I have never successfully printed PVA, but samples from trade shows, have dissolved to nothing... 

It's good to know that those videos showing PVA dissolving quickly and cleanly are actually real. I don't have BVOH, my spool says PVA on it, and my PVA turns into a mass of gel. That trade show stuff that dissolves to nothing, well, I think that a filament being too sensitive to water would make it hard to handle and print.

I wondered if a better solvent than water could be found for PVA. I figured, if PVA means "polyvinyl alcohol" then alcohol might do something, but 99% isopropyl alcohol doesn't affect it at all. Acetone might but acetone also interacts with PLA so that isn't good. I read that methanol is an effective solvent for PVA but at $30/liter it's pretty expensive if you have to throw away the solvent after using it.

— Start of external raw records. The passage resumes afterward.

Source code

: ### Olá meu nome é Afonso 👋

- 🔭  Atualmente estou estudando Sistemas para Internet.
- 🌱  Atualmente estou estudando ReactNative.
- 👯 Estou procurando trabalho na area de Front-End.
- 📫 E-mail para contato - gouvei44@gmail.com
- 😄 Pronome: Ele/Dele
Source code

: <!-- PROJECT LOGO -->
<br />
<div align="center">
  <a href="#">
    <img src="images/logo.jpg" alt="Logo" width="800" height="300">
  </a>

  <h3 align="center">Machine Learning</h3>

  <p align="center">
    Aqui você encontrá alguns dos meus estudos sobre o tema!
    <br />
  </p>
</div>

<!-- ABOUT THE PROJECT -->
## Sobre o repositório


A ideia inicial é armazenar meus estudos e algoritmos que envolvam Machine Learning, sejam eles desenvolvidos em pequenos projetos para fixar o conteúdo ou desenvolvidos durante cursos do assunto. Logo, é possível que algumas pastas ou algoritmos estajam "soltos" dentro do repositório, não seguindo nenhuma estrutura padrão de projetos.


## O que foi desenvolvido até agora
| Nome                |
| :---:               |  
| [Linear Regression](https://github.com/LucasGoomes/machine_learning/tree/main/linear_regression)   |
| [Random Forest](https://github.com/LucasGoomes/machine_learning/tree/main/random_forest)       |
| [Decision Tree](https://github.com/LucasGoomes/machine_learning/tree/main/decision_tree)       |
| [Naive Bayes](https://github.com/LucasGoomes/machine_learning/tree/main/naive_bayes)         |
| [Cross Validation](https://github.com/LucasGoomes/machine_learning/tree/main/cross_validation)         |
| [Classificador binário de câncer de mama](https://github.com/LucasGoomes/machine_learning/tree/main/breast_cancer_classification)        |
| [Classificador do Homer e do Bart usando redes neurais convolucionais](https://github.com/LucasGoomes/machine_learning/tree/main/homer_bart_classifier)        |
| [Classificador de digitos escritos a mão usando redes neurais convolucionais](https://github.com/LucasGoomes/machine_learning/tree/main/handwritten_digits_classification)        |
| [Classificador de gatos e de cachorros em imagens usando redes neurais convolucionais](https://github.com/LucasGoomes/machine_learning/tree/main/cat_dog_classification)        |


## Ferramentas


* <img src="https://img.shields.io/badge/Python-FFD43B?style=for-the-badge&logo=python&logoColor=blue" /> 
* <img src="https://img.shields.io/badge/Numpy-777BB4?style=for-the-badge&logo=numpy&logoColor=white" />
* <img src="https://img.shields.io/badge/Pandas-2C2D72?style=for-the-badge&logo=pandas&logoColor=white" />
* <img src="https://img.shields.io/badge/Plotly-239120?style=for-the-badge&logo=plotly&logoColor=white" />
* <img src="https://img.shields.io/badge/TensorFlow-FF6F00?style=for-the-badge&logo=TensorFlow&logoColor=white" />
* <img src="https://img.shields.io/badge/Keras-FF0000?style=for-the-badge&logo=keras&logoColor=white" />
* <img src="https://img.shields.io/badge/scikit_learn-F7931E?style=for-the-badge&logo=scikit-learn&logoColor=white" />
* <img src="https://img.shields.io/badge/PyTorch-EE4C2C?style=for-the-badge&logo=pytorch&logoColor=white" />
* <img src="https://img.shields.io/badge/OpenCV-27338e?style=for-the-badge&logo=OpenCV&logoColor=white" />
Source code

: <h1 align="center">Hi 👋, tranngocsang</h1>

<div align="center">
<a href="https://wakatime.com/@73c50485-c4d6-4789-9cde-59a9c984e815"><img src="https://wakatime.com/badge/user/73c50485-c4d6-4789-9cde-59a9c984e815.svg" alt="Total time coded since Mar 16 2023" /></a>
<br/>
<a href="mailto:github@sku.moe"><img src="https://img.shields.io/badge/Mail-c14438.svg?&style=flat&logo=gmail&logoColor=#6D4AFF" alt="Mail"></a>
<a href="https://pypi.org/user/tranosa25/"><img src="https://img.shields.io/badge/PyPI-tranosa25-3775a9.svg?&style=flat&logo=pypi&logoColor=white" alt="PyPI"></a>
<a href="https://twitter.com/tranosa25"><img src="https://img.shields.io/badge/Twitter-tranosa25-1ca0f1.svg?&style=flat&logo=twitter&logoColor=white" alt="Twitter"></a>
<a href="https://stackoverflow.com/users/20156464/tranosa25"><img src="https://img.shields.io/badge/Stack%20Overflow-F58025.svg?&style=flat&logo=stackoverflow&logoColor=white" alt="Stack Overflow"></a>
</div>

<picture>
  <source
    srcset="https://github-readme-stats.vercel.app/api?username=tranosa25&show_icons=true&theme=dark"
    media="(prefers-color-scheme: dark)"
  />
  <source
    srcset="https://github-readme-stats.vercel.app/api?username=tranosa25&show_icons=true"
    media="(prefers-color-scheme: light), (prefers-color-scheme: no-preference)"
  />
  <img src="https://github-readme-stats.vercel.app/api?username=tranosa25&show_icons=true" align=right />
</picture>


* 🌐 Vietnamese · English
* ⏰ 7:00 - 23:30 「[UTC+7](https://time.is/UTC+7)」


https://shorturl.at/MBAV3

Posted : 09/06/2020 5:45 am
vintagepc
(@vintagepc)
Noble Member

Most of those videos are time lapses. don't expect results on the order of minutes. 

From a chem perspective, water (warm) is your best bet. Add something to stir it and get some circulation and it will be even better. 

It's only called an "Alcohol" because it contains hydroxyl groups in the polymer chain. Naming is just naming based on the structure and you shouldn't read into a name to try to determine chemical properties. That's what you have things like MSDS sheets for, those typically tell you solvents, compatibilities and incompatibilities, etc.

PVA is fairly resistant to other common solvents. (Example: Table salt (Sodium chloride) contains chloride in the name but is a far cry from chlorine gas, or the way it behaves in bleach). 

 

Posted : 09/06/2020 2:39 pm
rob.w5
(@rob-w5)
Trusted Member

I tried using soluble supports and found that to this day, I cannot get that smooth PEI sheet clean of that material.  It's gone to the back of the file, designated as "Last choice" in case my other sheets have worse problems.  So I'm not inclined to use soluble supports just for the cleanup required to go on to the next print.
Beyond that, once I have a blob of goo to clean up AND have to pick at it with dental tools/knives, I concluded I'd rather just pick at PVA/PETG with a dental tool/knives.  Messing with the blob turned out to just be additional effort and a lot more clean-up.

Posted : 23/07/2020 6:43 pm
Anachronist
(@anachronist)
Trusted Member
Posted by: @rob-w5

I tried using soluble supports and found that to this day, I cannot get that smooth PEI sheet clean of that material.

In my case, PVA leaves a mark on my powder-coated sheet, but it does peel off completely, and the sheet texture and surface seem undisturbed. The good thing is that adhesion of PLA seems to be better where the PVA had been. PLA adhesion on the powder-coat sheet has always been a problem.